Carmen P. Wong, Li Li, Jeffrey A. Frelinger, Roland Tisch

Research output: Contribution to journalArticlepeer-review

32 Scopus citations


β Cell replacement via islet or pancreas transplantation is currently the only approach to cure type 1 diabetic patients. Recurrent β cell autoimmunity is a critical factor contributing to graft rejection along with alloreactivity. However, the specificity and dynamics of recurrent β cell autoimmunity remain largely undefined. Accordingly, we compared the repertoire of CD8+ T cells infiltrating grafted and endogenous islets in diabetic nonobese diabetic mice. In endogenous islets, CD8+ T cells specific for an islet-specific glucose-6-phosphatase catalytic subunit-related protein derived peptide (IGRP206-214) were the most prevalent T cells. Similar CD8+ T cells dominated the early graft infiltrate but were expanded 6-fold relative to endogenous islets.
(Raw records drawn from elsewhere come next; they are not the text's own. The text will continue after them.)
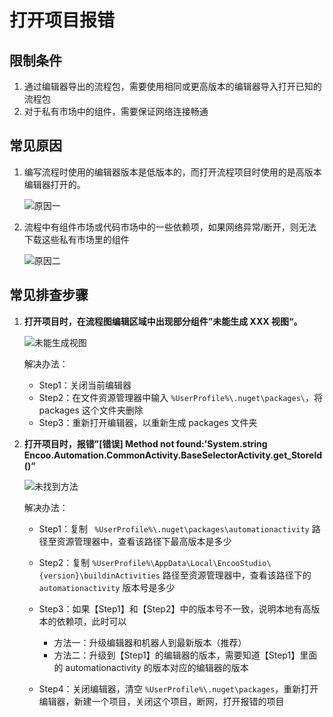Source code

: # 打开项目报错

## 限制条件

1. 通过编辑器导出的流程包，需要使用相同或更高版本的编辑器导入打开已知的流程包
2. 对于私有市场中的组件，需要保证网络连接畅通

## 常见原因

1. 编写流程时使用的编辑器版本是低版本的，而打开流程项目时使用的是高版本编辑器打开的。

    ![原因一](https://docimages.blob.core.chinacloudapi.cn/images/troubleshoot/00120220506.png)

2. 流程中有组件市场或代码市场中的一些依赖项，如果网络异常/断开，则无法下载这些私有市场里的组件

    ![原因二](https://docimages.blob.core.chinacloudapi.cn/images/troubleshoot/00220220506.png)

## 常见排查步骤

1. **打开项目时，在流程图编辑区域中出现部分组件”未能生成 XXX 视图“。**

    ![未能生成视图](https://docimages.blob.core.chinacloudapi.cn/images/troubleshoot/00320220506.png)

    解决办法：

    - Step1：关闭当前编辑器
    - Step2：在文件资源管理器中输入 `%UserProfile%\.nuget\packages\`，将 packages 这个文件夹删除
    - Step3：重新打开编辑器，以重新生成 packages 文件夹

2. **打开项目时，报错”[错误]  Method not found:'System.string Encoo.Automation.CommonActivity.BaseSelectorActivity.get_Storeld()“**

    ![未找到方法](https://docimages.blob.core.chinacloudapi.cn/images/troubleshoot/00420220506.png)

    解决办法：

    - Step1：复制 ` %UserProfile%\.nuget\packages\automationactivity` 路径至资源管理器中，查看该路径下最高版本是多少

    - Step2：复制 `%UserProfile%\AppData\Local\EncooStudio\{version}\buildinActivities` 路径至资源管理器中，查看该路径下的 `automationactivity` 版本号是多少

    - Step3：如果【Step1】和【Step2】中的版本号不一致，说明本地有高版本的依赖项，此时可以
        - 方法一：升级编辑器和机器人到最新版本（推荐）
        - 方法二：升级到【Step1】的编辑器的版本，需要知道【Step1】里面的 automationactivity 的版本对应的编辑器的版本
    - Step4：关闭编辑器，清空 `%UserProfile%\.nuget\packages`，重新打开编辑器，新建一个项目，关闭这个项目，断网，打开报错的项目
Single-cell analysis of the TCR α and β chains showed restricted variable gene usage by IGRP 206-214-specific CD8+ T cells that was shared between the graft and endogenous islets of individual mice. However, as islet graft infiltration progressed, the number of IGRP206-214-specific CD8 + T cells decreased despite stable numbers of CD8+ T cells. These results demonstrate that recurrent β cell autoimmunity is characterized by recruitment to the grafts and expansion of already prevalent autoimmune T cell clonotypes residing in the endogenous islets. Furthermore, depletion of IGRP206-214-specific CD8+ T cells by peptide administration delayed islet graft survival, suggesting IGRP206-214- specific CD8+ T cells play a role early in islet graft rejection but are displaced with time by other specificities, perhaps by epitope spread.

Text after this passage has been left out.